250g whole pearl farro
1/2 head cauliflower, cut into florets
3 tsp cumin seeds
160ml extra virgin olive oil
Sea-salt flakes and freshly ground black pepper, to season
1 bulb garlic
1/4 bunch kale, thick stalks removed, finely chopped
Juice of 1 lemon
5 sprigs dill
1 celery heart, thinly sliced
1/2 cup inner yellow celery leaves
400g canned chickpeas, rinsed, drained, patted dry
3 Tbsp soft goat’s cheese or feta
2 Tbsp toasted almonds, roughly chopped
Preheat oven to 170°C. Put farro in a fine sieve and rinse clear under cold water. Transfer to a medium saucepan and add water. Bring to the boil over a high heat. Reduce heat and simmer for 45 minutes or until tender.
Meanwhile, put cauliflower in a large bowl. Add cumin and 40ml of the oil and toss to combine. Season with salt and pepper. Transfer to an oven tray and add garlic. Roast for 30 minutes or until cauliflower is golden and garlic is soft to touch.
Meanwhile, blanch kale in a large saucepan of boiling salted water for 30 seconds or until wilted. Drain, cool and squeeze out water. Set aside.

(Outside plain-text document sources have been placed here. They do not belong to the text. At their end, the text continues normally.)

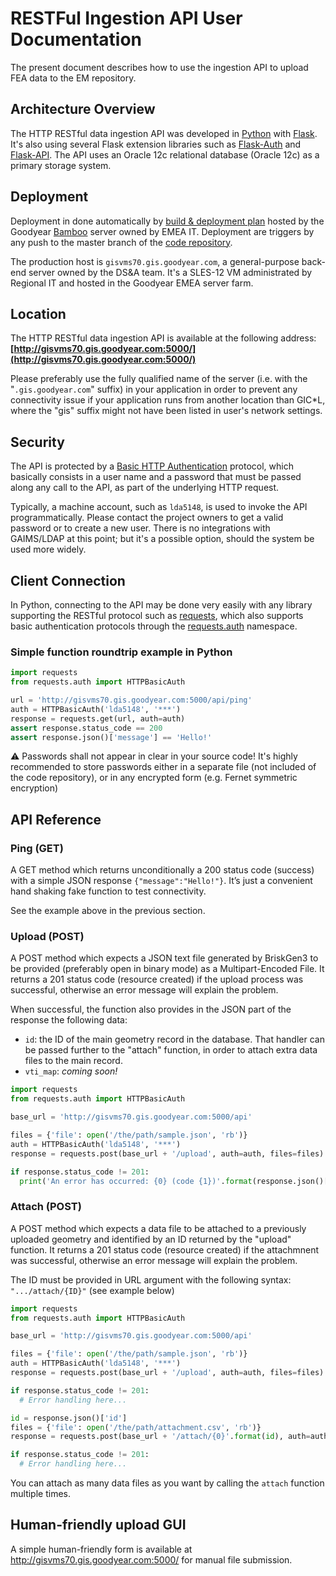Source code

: # RESTFul Ingestion API User Documentation

The present document describes how to use the ingestion API to upload FEA data to the EM repository.

## Architecture Overview

The HTTP RESTful data ingestion API was developed in [Python](https://www.python.org/) with [Flask](https://pypi.org/project/Flask/). It's also using several Flask extension libraries such as [Flask-Auth](https://pypi.org/project/Flask-Auth/) and [Flask-API](https://pypi.org/project/Flask-API/). The API uses an Oracle 12c relational database (Oracle 12c) as a primary storage system.

## Deployment

Deployment in done automatically by [build & deployment plan](https://bamboo.goodyear.eu/browse/DS-ERIAE) hosted by the Goodyear [Bamboo](https://bamboo.goodyear.eu/) server owned by EMEA IT. Deployment are triggers by any push to the master branch of the [code repository](https://github.com/goodyear/em-repository).

The production host is ```gisvms70.gis.goodyear.com```, a general-purpose back-end server owned by the DS&A team. It's a SLES-12 VM administrated by Regional IT and hosted in the Goodyear EMEA server farm.

## Location

The HTTP RESTful data ingestion API is available at the following address:  
**[http://gisvms70.gis.goodyear.com:5000/](http://gisvms70.gis.goodyear.com:5000/)**

Please preferably use the fully qualified name of the server (i.e. with the "```.gis.goodyear.com```" suffix) in your application in order to prevent any connectivity issue if your application runs from another location than GIC\*L, where the "gis" suffix might not have been listed in user's network settings.

## Security

The API is protected by a [Basic HTTP Authentication](https://en.wikipedia.org/wiki/Basic_access_authentication) protocol, which basically consists in a user name and a password that must be passed along any call to the API, as part of the underlying HTTP request. 

Typically, a machine account, such as ```lda5148```, is used to invoke the API programmatically. Please contact the project owners to get a valid password or to create a new user. There is no integrations with GAIMS/LDAP at this point; but it's a possible option, should the system be used more widely.

## Client Connection

In Python, connecting to the API may be done very easily with any library supporting the RESTful protocol such as [requests](https://requests.readthedocs.io/en/latest/), which also supports basic authentication protocols through the [requests.auth](https://requests.readthedocs.io/en/latest/user/authentication/#basic-authentication) namespace.

### Simple function roundtrip example in Python

```Python
import requests
from requests.auth import HTTPBasicAuth

url = 'http://gisvms70.gis.goodyear.com:5000/api/ping'
auth = HTTPBasicAuth('lda5148', '***')
response = requests.get(url, auth=auth)
assert response.status_code == 200
assert response.json()['message'] == 'Hello!'
```

:warning: Passwords shall not appear in clear in your source code! It's highly recommended to store passwords either in a separate file (not included of the code repository), or in any encrypted form (e.g. Fernet symmetric encryption)

## API Reference

### Ping (GET)

A GET method which returns unconditionally a 200 status code (success) with a simple JSON response `{"message":"Hello!"}`. It’s just a convenient hand shaking fake function to test connectivity.

See the example above in the previous section.

### Upload (POST)

A POST method which expects a JSON text file generated by BriskGen3 to be provided (preferably open in binary mode) as a Multipart-Encoded File. It returns a 201 status code (resource created) if the upload process was successful, otherwise an error message will explain the problem.

When successful, the function also provides in the JSON part of the response the following data:
* `id`: the ID of the main geometry record in the database. That handler can be passed further to the "attach" function, in order to attach extra data files to the main record.
* `vti_map`: *coming soon!*


```Python
import requests
from requests.auth import HTTPBasicAuth

base_url = 'http://gisvms70.gis.goodyear.com:5000/api'

files = {'file': open('/the/path/sample.json', 'rb')}
auth = HTTPBasicAuth('lda5148', '***')
response = requests.post(base_url + '/upload', auth=auth, files=files)

if response.status_code != 201:
  print('An error has occurred: {0} (code {1})'.format(response.json()['message'], response.status_code))
```

### Attach (POST)

A POST method which expects a data file to be attached to a previously uploaded geometry and identified by an ID returned by the "upload" function. It returns a 201 status code (resource created) if the attachmnent was successful, otherwise an error message will explain the problem.

The ID must be provided in URL argument with the following syntax: `".../attach/{ID}"` (see example below)

```Python
import requests
from requests.auth import HTTPBasicAuth

base_url = 'http://gisvms70.gis.goodyear.com:5000/api'

files = {'file': open('/the/path/sample.json', 'rb')}
auth = HTTPBasicAuth('lda5148', '***')
response = requests.post(base_url + '/upload', auth=auth, files=files)

if response.status_code != 201:
  # Error handling here...

id = response.json()['id']
files = {'file': open('/the/path/attachment.csv', 'rb')}
response = requests.post(base_url + '/attach/{0}'.format(id), auth=auth, files=files)

if response.status_code != 201:
  # Error handling here...
```

You can attach as many data files as you want by calling the `attach` function multiple times.


## Human-friendly upload GUI

A simple human-friendly form is available at http://gisvms70.gis.goodyear.com:5000/ for manual file submission.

Set cauliflower and garlic aside to cool. Drain farro and set aside. Separate garlic bulb into cloves.
To make dressing, squeeze garlic from skins and put in a large bowl. Add lemon juice and remaining oil. Season with salt and pepper.
Combine dill sprigs, celery heart and leaves in a bowl. Add 1 Tbsp of the dressing and toss until combined.
Combine farro, cauliflower, kale and chickpeas in a large bowl. Transfer to a large platter. Pile dill mixture on top. Spoon on dollops of cheese and scatter with almonds. Serve.